*** Opening Data for processing ***

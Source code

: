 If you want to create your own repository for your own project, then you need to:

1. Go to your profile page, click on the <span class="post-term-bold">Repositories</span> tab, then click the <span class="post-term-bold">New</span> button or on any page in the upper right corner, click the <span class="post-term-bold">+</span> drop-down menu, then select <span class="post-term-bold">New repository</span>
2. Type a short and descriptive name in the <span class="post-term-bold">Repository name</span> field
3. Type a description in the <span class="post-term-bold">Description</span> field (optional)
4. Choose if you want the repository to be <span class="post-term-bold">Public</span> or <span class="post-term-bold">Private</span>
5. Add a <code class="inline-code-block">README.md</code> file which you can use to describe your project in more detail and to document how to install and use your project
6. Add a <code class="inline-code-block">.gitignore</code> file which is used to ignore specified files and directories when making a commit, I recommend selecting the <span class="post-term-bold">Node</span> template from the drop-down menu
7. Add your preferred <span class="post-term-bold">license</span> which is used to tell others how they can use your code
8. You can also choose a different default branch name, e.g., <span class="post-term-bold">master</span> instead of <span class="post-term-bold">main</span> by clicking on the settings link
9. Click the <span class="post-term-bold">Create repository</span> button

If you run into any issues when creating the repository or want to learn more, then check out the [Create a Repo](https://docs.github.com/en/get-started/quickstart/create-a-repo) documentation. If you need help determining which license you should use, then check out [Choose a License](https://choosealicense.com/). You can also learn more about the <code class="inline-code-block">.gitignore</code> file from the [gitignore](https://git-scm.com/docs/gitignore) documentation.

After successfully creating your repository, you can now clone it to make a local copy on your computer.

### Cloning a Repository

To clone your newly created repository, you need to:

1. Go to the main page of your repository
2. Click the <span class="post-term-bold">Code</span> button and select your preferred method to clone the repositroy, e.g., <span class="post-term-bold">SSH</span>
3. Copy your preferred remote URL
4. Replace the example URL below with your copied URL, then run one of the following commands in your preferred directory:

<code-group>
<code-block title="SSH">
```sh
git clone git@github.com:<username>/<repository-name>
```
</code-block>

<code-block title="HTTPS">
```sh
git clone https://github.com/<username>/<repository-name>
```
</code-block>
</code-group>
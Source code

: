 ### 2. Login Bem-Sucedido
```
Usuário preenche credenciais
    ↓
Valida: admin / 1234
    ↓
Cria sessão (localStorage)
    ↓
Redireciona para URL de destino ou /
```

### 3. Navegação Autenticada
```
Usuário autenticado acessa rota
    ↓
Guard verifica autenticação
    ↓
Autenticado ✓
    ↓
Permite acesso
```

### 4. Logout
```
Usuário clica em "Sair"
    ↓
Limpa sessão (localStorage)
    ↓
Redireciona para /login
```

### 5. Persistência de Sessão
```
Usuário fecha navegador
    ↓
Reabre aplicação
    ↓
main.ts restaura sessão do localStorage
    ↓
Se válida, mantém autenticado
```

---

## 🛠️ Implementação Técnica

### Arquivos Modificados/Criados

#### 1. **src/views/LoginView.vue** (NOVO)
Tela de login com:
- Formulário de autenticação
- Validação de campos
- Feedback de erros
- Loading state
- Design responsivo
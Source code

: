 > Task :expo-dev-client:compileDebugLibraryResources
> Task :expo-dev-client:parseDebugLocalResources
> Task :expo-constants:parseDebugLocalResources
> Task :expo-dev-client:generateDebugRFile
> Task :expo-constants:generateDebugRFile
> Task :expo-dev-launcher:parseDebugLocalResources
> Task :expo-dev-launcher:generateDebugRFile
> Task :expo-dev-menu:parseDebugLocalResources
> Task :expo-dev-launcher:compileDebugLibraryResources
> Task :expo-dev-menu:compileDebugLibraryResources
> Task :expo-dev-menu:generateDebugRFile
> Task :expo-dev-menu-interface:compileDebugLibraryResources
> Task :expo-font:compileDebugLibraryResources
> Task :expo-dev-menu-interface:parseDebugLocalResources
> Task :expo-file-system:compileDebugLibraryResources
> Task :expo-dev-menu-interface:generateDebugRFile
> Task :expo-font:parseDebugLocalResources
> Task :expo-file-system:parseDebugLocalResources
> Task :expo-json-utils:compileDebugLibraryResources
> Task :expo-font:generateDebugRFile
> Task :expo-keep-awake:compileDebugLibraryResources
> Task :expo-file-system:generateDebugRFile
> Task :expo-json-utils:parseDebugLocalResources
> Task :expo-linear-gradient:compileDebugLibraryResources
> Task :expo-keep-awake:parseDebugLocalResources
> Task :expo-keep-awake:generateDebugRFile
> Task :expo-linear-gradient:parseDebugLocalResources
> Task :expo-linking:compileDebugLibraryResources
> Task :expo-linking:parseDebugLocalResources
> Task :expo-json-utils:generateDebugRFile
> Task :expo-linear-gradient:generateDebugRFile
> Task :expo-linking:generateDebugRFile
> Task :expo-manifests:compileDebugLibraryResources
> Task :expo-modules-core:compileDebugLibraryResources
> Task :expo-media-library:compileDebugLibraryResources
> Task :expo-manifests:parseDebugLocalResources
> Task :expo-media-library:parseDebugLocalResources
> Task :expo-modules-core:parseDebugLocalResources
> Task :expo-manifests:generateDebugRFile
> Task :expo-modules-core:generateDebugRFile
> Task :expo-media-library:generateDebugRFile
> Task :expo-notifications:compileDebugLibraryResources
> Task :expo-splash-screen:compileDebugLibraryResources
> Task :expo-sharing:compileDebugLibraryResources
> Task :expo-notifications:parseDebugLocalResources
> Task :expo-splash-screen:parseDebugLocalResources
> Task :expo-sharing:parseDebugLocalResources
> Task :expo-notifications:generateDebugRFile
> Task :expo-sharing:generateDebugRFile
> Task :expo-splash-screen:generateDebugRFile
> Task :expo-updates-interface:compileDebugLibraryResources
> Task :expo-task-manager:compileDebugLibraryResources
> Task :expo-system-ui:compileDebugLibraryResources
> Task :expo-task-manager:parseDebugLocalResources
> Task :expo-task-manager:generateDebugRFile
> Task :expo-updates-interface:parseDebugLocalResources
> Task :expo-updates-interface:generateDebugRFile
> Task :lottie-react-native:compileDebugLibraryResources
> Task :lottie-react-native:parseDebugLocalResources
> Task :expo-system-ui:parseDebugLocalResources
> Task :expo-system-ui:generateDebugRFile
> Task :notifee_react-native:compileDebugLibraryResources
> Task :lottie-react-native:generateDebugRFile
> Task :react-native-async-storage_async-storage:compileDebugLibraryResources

*** Closing Data for processing ***

-- Problem description --
The answer must hold only the lines from the first line of the data through the line bearing "3. Type a description", returned exactly.

-- Response to the exercise --
Source code

: If you want to create your own repository for your own project, then you need to:

1. Go to your profile page, click on the <span class="post-term-bold">Repositories</span> tab, then click the <span class="post-term-bold">New</span> button or on any page in the upper right corner, click the <span class="post-term-bold">+</span> drop-down menu, then select <span class="post-term-bold">New repository</span>
2. Type a short and descriptive name in the <span class="post-term-bold">Repository name</span> field
3. Type a description in the <span class="post-term-bold">Description</span> field (optional)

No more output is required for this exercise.